------ Task material ------
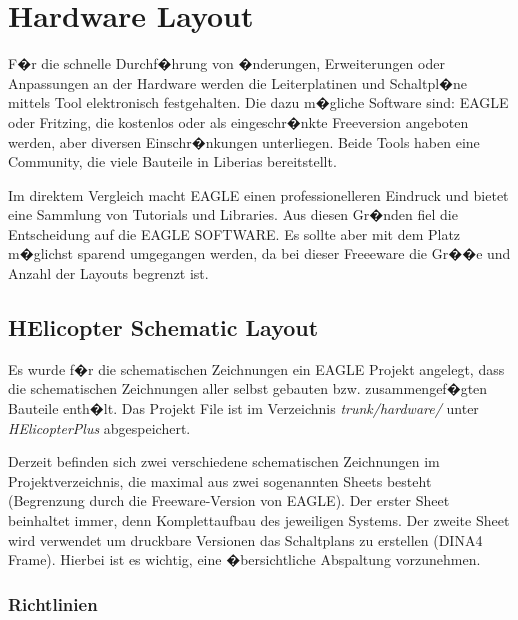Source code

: \section{Hardware Layout}
F�r die schnelle Durchf�hrung von �nderungen, Erweiterungen oder Anpassungen an der Hardware werden die Leiterplatinen und Schaltpl�ne mittels Tool elektronisch festgehalten. Die dazu m�gliche Software sind: EAGLE oder Fritzing,
die kostenlos oder als eingeschr�nkte Freeversion angeboten werden, aber diversen Einschr�nkungen unterliegen. Beide Tools haben eine Community, die viele Bauteile in Liberias bereitstellt. 

Im direktem Vergleich macht EAGLE einen professionelleren Eindruck und bietet eine Sammlung von Tutorials und Libraries. Aus diesen Gr�nden fiel die Entscheidung auf die EAGLE SOFTWARE. Es sollte aber mit dem Platz m�glichst sparend umgegangen werden, da bei dieser Freeeware die Gr��e und Anzahl der Layouts begrenzt ist.

\subsection{HElicopter Schematic Layout}

Es wurde f�r die schematischen Zeichnungen ein EAGLE Projekt angelegt, dass die schematischen Zeichnungen aller selbst gebauten bzw. zusammengef�gten Bauteile enth�lt. Das Projekt File ist im Verzeichnis \textit{trunk/hardware/} unter \textit{HElicopterPlus} abgespeichert.

Derzeit befinden sich zwei verschiedene schematischen Zeichnungen im Projektverzeichnis, die maximal aus zwei sogenannten Sheets besteht (Begrenzung durch die Freeware-Version von EAGLE). Der erster Sheet beinhaltet immer, denn Komplettaufbau des jeweiligen Systems. Der zweite Sheet wird verwendet um druckbare Versionen das Schaltplans zu erstellen (DINA4 Frame). Hierbei ist es wichtig, eine �bersichtliche Abspaltung vorzunehmen. 


\newpage



\subsubsection{Richtlinien\cite{doc:guidelinesSchematics}}

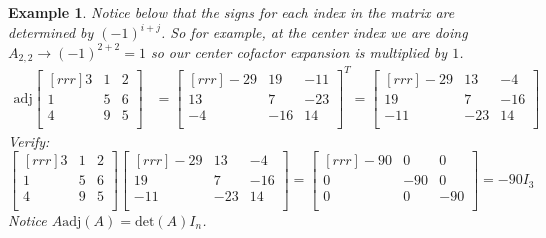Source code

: \documentclass{report}
\newtheorem*{ex}{Example}
\begin{document}
\begin{ex}
Notice below that the signs for each index in the matrix are determined by $(-1)^{i+j}$. So for example, at the center index we are doing $A_{2,2} \rightarrow (-1)^{2+2} = 1$ so our center cofactor expansion is multiplied by $1$.
\begin{align*}
\mathrm{adj}\begin{bmatrix}[rrr]3&1&2\\1&5&6\\4&9&5\\\end{bmatrix} &= \begin{bmatrix}[rrr]-29&19&-11\\13&7&-23\\-4&-16&14\\\end{bmatrix}^T=\begin{bmatrix}[rrr]-29&13&-4\\19&7&-16\\-11&-23&14\\\end{bmatrix}
\end{align*}
Verify:
\[ \begin{bmatrix}[rrr]3&1&2\\1&5&6\\4&9&5\\\end{bmatrix}\begin{bmatrix}[rrr]-29&13&-4\\19&7&-16\\-11&-23&14\\\end{bmatrix} = \begin{bmatrix}[rrr]-90&0&0\\0&-90&0\\0&0&-90\\\end{bmatrix} = -90I_3 \]
Notice $A\mathrm{adj}(A)=\mathrm{det}(A)I_n$.
\end{ex}
\end{document}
------
Repeat the listing above exactly from its first line to the line containing "F�r die schnelle", both included, and omit the pictures.

Solved exercise:
Source code

: \section{Hardware Layout}
F�r die schnelle Durchf�hrung von �nderungen, Erweiterungen oder Anpassungen an der Hardware werden die Leiterplatinen und Schaltpl�ne mittels Tool elektronisch festgehalten. Die dazu m�gliche Software sind: EAGLE oder Fritzing,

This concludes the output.